Em uma sequência de postagens no Twitter, Ali Vaez, diretor do Projeto Irã do centro de estudos International Crisis Group, considera que, sem caixões cobertos por bandeiras americanas retornando ao país, o mais provável é que a Casa Branca "absorva" o impacto e interrompa a escalada de violência. A alternativa, segundo Vaez, é uma guerra que vai envolver toda a região e cujos impactos são difíceis de estimar. Mesmo assim, ele considera que os dois lados, Trump e o aiatolá Khamenei, forçaram a mão e que foi uma jogada muito arriscada.

Um sinal de que esse cálculo mais prudente pode se concretizar veio nas primeiras declarações de lideranças dos dois lados. A primeira de Donald Trump, que iniciou sua postagem no Twitter com um "está tudo bem". Em tom bem diferente do visto nos últimos dias, quando fez ameaças abertas a Teerã, disse que está sendo feita uma análise de danos e que seu país possui as maiores Forças Armadas do planeta.

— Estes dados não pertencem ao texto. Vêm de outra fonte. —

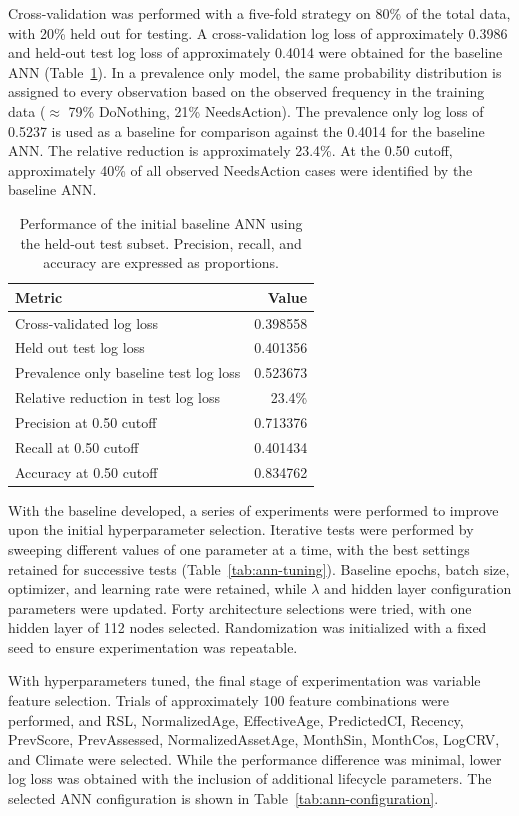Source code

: \documentclass[NewProceedings,letterpaper,NoPageNumbers,NoLineNumbers, DoubleSpace]{ascelike-new}
\begin{document}
Cross-validation was performed with a five-fold strategy on 80\% of the total data, with 20\% held out for testing. A cross-validation log loss of approximately 0.3986 and held-out test log loss of approximately 0.4014 were obtained for the baseline ANN (Table~\ref{tab:ann-baseline-performance}). In a prevalence only model, the same probability distribution is assigned to every observation based on the observed frequency in the training data ($\approx$ 79\% DoNothing, 21\% NeedsAction). The prevalence only log loss of 0.5237 is used as a baseline for comparison against the 0.4014 for the baseline ANN. The relative reduction is approximately 23.4\%. At the 0.50 cutoff, approximately 40\% of all observed NeedsAction cases were identified by the baseline ANN.

\begin{table}[htbp]
\centering
\caption{Performance of the initial baseline ANN using the held-out test subset. Precision, recall, and accuracy are expressed as proportions.}
\label{tab:ann-baseline-performance}
\begin{tabular}{lr}
\hline
\textbf{Metric} & \textbf{Value} \\
\hline
Cross-validated log loss & 0.398558 \\
Held out test log loss & 0.401356 \\
Prevalence only baseline test log loss & 0.523673 \\
Relative reduction in test log loss & 23.4\% \\
Precision at 0.50 cutoff & 0.713376 \\
Recall at 0.50 cutoff & 0.401434 \\
Accuracy at 0.50 cutoff & 0.834762 \\
\hline
\end{tabular}
\end{table}

With the baseline developed, a series of experiments were performed to improve upon the initial hyperparameter selection. Iterative tests were performed by sweeping different values of one parameter at a time, with the best settings retained for successive tests (Table~\ref{tab:ann-tuning}). Baseline epochs, batch size, optimizer, and learning rate were retained, while $\lambda$ and hidden layer configuration parameters were updated. Forty architecture selections were tried, with one hidden layer of 112 nodes selected. Randomization was initialized with a fixed seed to ensure experimentation was repeatable.

With hyperparameters tuned, the final stage of experimentation was variable feature selection. Trials of approximately 100 feature combinations were performed, and RSL, NormalizedAge, EffectiveAge, PredictedCI, Recency, PrevScore, PrevAssessed, NormalizedAssetAge, MonthSin, MonthCos, LogCRV, and Climate were selected. While the performance difference was minimal, lower log loss was obtained with the inclusion of additional lifecycle parameters. The selected ANN configuration is shown in Table~\ref{tab:ann-configuration}.
\end{document}
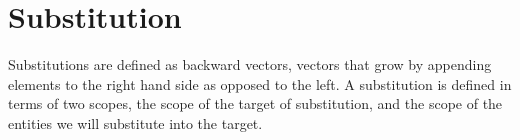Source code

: \section{Substitution}




Substitutions are defined as backward vectors, vectors that grow by appending
elements to the right hand side as opposed to the left. A substitution is
defined in terms of two scopes, the scope of the target of substitution, and
the scope of the entities we will substitute into the target.

\begin{code}%
\>[0]\AgdaSpace{}%
\AgdaSymbol{:}\AgdaSpace{}%
\AgdaSpace{}%
\AgdaSpace{}%
\AgdaSpace{}%
\AgdaSpace{}%
\AgdaSpace{}%
\AgdaSpace{}%
\<%
\\
\>[0]\AgdaSpace{}%
\AgdaOperator{\AgdaFunction{⇒[}}\AgdaSpace{}%
\AgdaSpace{}%
\AgdaOperator{\AgdaFunction{]}}\AgdaSpace{}%
\AgdaSpace{}%
\AgdaSymbol{=}\AgdaSpace{}%
\AgdaSpace{}%
\AgdaSymbol{(}\AgdaSpace{}%
\AgdaSymbol{)}\AgdaSpace{}%
\<%
\end{code}

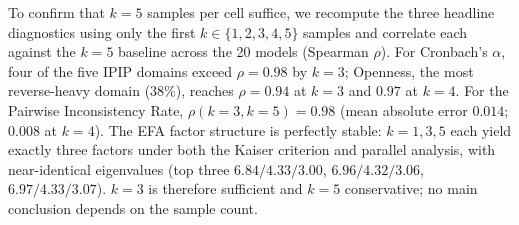 \documentclass[11pt]{article}
\begin{document}
To confirm that $k{=}5$ samples per cell suffice, we recompute the three headline diagnostics using only the first $k \in \{1,2,3,4,5\}$ samples and correlate each against the $k{=}5$ baseline across the 20 models (Spearman $\rho$). For Cronbach's $\alpha$, four of the five IPIP domains exceed $\rho{=}0.98$ by $k{=}3$; Openness, the most reverse-heavy domain ($38\%$), reaches $\rho{=}0.94$ at $k{=}3$ and $0.97$ at $k{=}4$. For the Pairwise Inconsistency Rate, $\rho(k{=}3,k{=}5)=0.98$ (mean absolute error $0.014$; $0.008$ at $k{=}4$). The EFA factor structure is perfectly stable: $k{=}1,3,5$ each yield exactly three factors under both the Kaiser criterion and parallel analysis, with near-identical eigenvalues (top three $6.84/4.33/3.00$, $6.96/4.32/3.06$, $6.97/4.33/3.07$). $k{=}3$ is therefore sufficient and $k{=}5$ conservative; no main conclusion depends on the sample count.
\end{document}
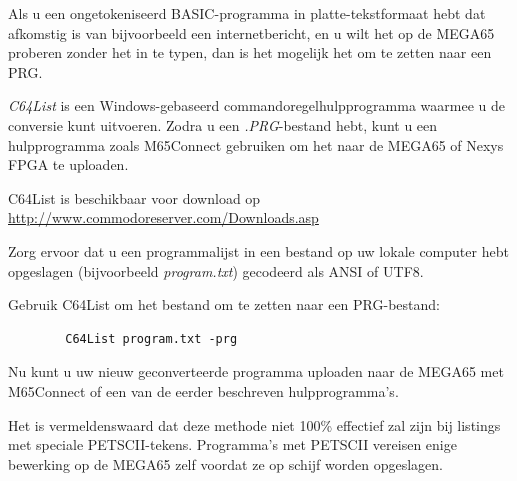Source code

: Als u een ongetokeniseerd BASIC-programma in platte-tekstformaat hebt dat afkomstig is van bijvoorbeeld een internetbericht, en u wilt het op de MEGA65 proberen zonder het in te typen, dan is het mogelijk het om te zetten naar een PRG.

\textit{C64List} is een Windows-gebaseerd commandoregelhulpprogramma waarmee u de conversie kunt uitvoeren. Zodra u een \textit{.PRG}-bestand hebt, kunt u een hulpprogramma zoals M65Connect gebruiken om het naar de MEGA65 of Nexys FPGA te uploaden.

C64List is beschikbaar voor download op \url{http://www.commodoreserver.com/Downloads.asp}

Zorg ervoor dat u een programmalijst in een bestand op uw lokale computer hebt opgeslagen (bijvoorbeeld \textit{program.txt}) gecodeerd als ANSI of UTF8.

Gebruik C64List om het bestand om te zetten naar een PRG-bestand:
    
\begin{tcolorbox}[colback=black,coltext=white]
    \begin{verbatim}
        C64List program.txt -prg
    \end{verbatim}
\end{tcolorbox}

Nu kunt u uw nieuw geconverteerde programma uploaden naar de MEGA65 met M65Connect of een van de eerder beschreven hulpprogramma's.

Het is vermeldenswaard dat deze methode niet 100\% effectief zal zijn bij listings met speciale PETSCII-tekens. Programma's met PETSCII vereisen enige bewerking op de MEGA65 zelf voordat ze op schijf worden opgeslagen.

No mesmo tom, o chanceler iraniano, Javad Zarif, citou o artigo 51 da Carta das Nações Unidas, que trata do direito de defesa dos Estados, para confirmar os ataques. Ele afirmou  que não busca o acirramento das tensões, mas que o Irã "vai se defender" contra agressões.

O ponto, segundo Ali Vaez, é que não é o fim da história, e que mesmo retaliações indiretas — leia-se através de grupos aliados — podem ter consequências sérias. Até porque são 40 anos de uma "guerra indireta", marcada por dois episódios traumáticos, e em um momento crítico, como o atual, o passado pode moldar o futuro.

No caso americano, os 444 dias do sequestro dos reféns na embaixada americana em Teerã, em 1979. As imagens dos diplomatas exibidas diariamente nas TVs dos EUA ficaram gravadas não apenas na memória dos que viveram aqueles dias, mas também nas bases de formulação de políticas para o país.

Pelo lado iraniano, a derrubada do voo civil 655 da IranAir pelo navio americano USS Vincennes, matando todas as 290 pessoas a bordo em julho de 1988. Jamais houve um pedido de desculpas por parte de Washington.

Uma prova de como os dois incidentes foram decisivos historicamente pode ser vista nos últimos dias, no Twitter. Trump mencionou ter "52 alvos" para atacar dentro do Irã, uma referência ao número de reféns na embaixada. O presidente iraniano respondeu mencionando o número 290 e afirmando que a nação iraniana "jamais deve ser ameaçada".